== TASK GOAL ==
Give the number of lines in the records below that hold "Alice"; nothing else is needed.

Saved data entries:
- - - -

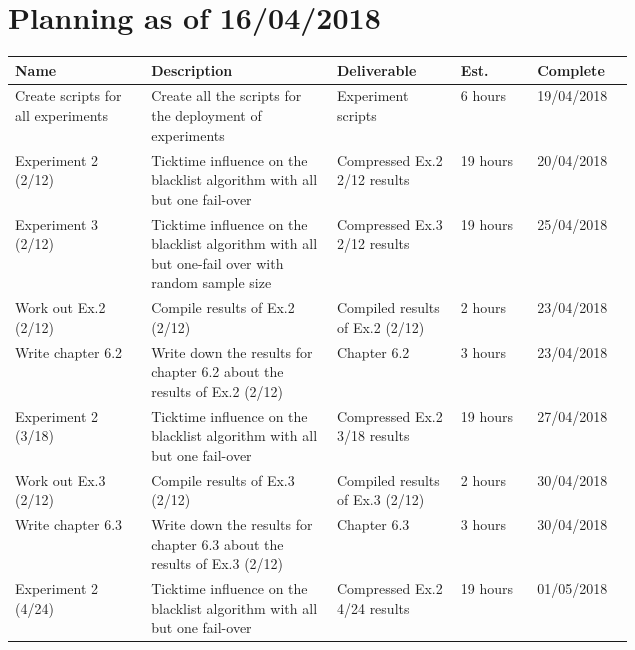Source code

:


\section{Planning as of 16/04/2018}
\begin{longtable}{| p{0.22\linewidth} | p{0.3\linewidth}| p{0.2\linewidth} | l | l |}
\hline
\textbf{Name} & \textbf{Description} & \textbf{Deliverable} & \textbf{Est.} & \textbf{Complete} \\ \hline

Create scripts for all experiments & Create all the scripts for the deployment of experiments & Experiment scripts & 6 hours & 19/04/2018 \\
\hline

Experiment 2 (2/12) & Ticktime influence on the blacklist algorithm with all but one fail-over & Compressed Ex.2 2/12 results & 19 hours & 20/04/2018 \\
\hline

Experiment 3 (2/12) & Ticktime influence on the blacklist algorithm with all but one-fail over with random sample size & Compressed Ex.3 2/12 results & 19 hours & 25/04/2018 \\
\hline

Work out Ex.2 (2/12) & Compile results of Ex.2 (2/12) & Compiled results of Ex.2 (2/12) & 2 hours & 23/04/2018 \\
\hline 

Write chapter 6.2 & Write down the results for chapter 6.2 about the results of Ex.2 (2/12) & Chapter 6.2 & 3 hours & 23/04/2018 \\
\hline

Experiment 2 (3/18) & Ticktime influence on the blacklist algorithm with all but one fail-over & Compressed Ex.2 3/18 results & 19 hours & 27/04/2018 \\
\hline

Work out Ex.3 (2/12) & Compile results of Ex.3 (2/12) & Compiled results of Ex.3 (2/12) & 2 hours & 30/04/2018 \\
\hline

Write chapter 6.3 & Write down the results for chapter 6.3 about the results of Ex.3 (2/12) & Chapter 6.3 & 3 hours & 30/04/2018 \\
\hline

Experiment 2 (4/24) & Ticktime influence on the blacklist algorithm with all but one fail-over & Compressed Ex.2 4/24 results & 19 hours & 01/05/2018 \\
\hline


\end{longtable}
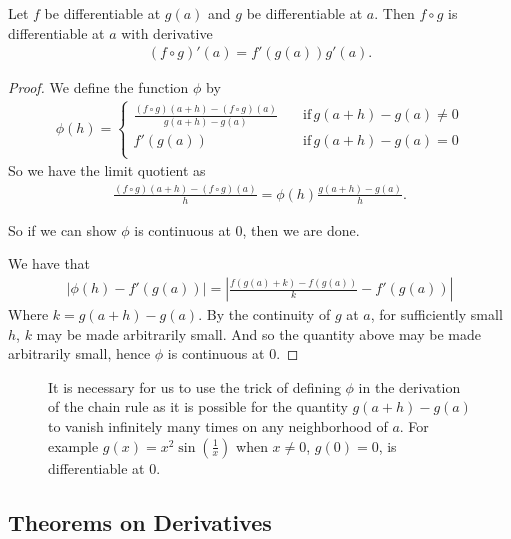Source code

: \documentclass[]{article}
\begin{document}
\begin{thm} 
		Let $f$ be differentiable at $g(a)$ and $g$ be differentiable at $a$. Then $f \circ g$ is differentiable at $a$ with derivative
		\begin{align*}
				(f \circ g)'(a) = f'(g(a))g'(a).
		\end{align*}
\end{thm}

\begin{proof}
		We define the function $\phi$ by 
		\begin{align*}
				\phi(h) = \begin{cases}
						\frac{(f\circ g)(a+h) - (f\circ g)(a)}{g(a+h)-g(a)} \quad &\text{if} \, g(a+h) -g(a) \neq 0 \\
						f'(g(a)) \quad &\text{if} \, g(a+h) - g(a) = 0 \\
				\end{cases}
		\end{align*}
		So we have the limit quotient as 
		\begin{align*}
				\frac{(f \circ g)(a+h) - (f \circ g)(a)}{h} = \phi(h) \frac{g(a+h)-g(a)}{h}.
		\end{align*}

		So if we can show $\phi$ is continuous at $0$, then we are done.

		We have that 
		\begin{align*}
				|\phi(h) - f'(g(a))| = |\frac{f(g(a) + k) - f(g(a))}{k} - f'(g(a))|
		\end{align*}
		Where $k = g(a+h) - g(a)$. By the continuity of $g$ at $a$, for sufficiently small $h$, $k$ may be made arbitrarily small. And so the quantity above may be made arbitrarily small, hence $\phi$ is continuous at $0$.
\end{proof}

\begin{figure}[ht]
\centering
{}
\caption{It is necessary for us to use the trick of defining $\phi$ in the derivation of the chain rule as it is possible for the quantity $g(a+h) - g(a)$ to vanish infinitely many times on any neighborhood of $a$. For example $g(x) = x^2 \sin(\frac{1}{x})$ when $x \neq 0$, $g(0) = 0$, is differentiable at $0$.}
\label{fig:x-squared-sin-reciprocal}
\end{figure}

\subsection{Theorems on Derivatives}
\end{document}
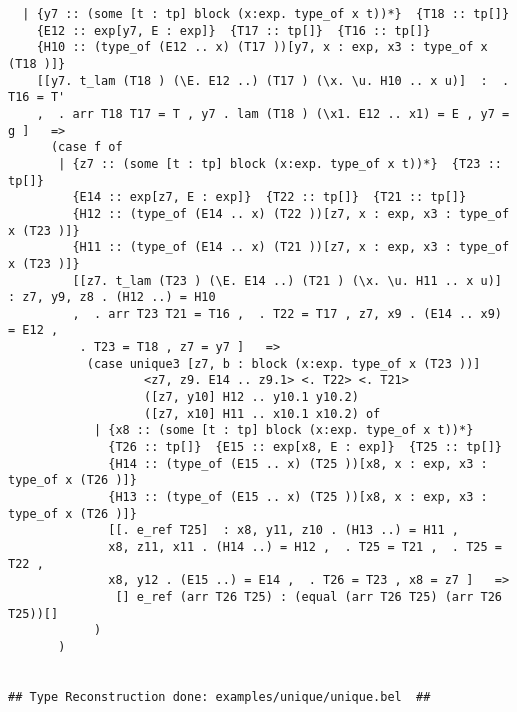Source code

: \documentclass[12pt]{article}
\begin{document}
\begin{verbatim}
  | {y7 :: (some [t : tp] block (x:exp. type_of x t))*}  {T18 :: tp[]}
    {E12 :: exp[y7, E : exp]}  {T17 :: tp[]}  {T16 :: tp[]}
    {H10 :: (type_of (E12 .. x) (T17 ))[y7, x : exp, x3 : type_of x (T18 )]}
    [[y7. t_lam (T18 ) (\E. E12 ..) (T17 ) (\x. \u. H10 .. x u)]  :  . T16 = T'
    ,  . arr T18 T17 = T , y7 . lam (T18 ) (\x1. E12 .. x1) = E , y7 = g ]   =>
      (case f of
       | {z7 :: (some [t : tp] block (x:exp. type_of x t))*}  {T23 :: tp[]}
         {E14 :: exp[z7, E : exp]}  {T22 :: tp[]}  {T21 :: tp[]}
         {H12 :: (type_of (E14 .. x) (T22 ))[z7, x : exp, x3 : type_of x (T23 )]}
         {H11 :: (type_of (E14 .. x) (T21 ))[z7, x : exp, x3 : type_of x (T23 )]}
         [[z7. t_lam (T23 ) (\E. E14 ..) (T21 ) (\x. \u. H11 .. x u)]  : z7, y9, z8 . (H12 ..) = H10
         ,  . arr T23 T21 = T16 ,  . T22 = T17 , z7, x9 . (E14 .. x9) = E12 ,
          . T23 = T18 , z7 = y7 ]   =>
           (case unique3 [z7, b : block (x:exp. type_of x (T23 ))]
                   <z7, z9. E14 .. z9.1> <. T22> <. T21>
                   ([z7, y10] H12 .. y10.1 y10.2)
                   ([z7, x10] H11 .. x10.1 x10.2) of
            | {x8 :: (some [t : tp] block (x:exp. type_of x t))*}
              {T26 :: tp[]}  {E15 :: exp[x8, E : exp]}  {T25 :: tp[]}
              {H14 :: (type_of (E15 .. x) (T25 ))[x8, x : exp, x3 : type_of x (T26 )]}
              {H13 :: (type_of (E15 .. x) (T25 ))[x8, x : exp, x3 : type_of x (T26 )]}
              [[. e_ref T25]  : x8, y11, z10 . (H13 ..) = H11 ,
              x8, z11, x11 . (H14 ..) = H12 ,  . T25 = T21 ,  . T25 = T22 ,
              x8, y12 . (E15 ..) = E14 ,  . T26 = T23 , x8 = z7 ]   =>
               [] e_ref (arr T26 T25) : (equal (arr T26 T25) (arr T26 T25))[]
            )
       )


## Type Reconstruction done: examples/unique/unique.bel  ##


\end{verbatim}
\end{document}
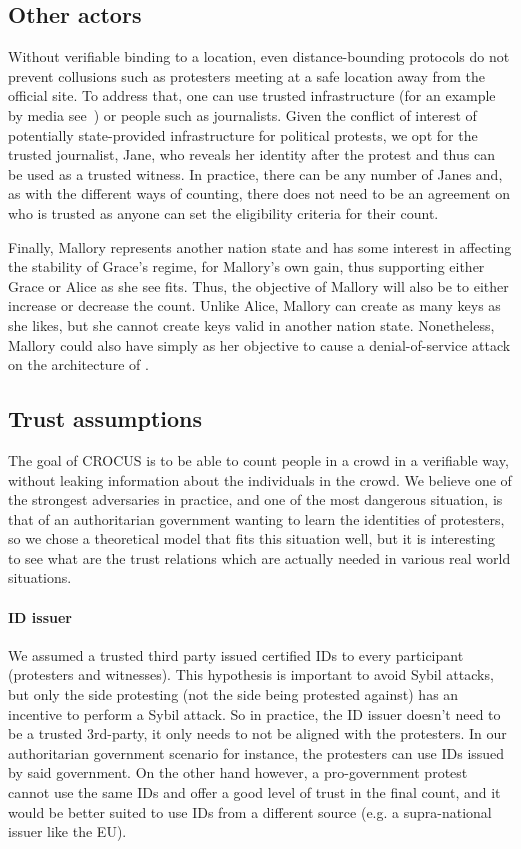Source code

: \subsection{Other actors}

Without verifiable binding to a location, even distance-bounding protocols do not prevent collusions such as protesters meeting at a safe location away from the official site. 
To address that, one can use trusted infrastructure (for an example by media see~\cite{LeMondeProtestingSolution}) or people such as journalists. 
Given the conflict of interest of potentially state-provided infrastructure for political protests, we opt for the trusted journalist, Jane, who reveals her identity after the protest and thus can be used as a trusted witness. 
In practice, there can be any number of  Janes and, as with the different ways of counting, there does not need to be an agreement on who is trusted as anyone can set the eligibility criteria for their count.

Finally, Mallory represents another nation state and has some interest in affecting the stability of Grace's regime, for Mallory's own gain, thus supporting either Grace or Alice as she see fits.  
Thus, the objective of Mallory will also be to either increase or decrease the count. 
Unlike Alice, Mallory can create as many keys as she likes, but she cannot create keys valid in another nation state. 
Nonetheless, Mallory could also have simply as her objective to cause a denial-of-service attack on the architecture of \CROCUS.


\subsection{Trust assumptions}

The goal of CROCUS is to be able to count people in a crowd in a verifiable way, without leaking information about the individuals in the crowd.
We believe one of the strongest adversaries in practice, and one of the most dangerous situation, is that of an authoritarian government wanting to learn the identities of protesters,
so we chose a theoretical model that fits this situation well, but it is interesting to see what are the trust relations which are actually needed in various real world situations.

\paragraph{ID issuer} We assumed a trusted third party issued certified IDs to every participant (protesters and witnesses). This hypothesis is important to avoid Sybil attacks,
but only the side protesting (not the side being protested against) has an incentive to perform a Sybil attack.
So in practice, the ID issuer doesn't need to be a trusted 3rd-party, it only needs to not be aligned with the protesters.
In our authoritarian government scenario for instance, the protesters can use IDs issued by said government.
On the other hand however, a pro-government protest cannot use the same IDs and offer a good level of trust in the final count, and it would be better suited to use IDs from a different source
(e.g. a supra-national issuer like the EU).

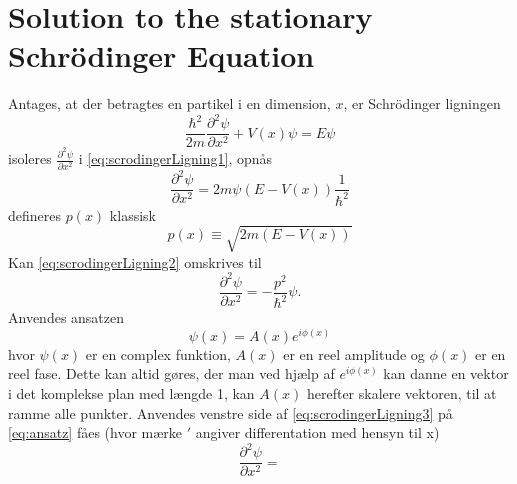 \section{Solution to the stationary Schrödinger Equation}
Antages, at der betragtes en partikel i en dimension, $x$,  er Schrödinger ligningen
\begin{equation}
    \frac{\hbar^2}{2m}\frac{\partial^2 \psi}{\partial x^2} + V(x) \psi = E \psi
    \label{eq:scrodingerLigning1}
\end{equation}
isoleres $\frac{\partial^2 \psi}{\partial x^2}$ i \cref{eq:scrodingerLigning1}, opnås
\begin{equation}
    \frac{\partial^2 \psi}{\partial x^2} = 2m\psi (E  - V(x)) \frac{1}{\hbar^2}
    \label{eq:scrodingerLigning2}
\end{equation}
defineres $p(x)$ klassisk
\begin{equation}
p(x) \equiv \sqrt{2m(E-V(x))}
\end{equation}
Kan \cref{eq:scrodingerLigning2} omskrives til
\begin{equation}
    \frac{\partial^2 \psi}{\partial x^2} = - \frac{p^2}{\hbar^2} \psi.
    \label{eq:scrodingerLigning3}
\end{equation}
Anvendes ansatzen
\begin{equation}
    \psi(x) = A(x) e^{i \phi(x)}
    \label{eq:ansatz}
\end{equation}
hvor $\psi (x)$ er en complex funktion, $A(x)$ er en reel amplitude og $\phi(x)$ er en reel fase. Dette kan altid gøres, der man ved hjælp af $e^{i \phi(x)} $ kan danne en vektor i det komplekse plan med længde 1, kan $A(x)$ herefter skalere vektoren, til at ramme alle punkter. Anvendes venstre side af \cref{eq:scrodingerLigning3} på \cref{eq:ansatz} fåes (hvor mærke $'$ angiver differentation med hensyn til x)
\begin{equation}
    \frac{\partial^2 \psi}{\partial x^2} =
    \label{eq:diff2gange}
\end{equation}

- - - -

== THE ANSWER ==
2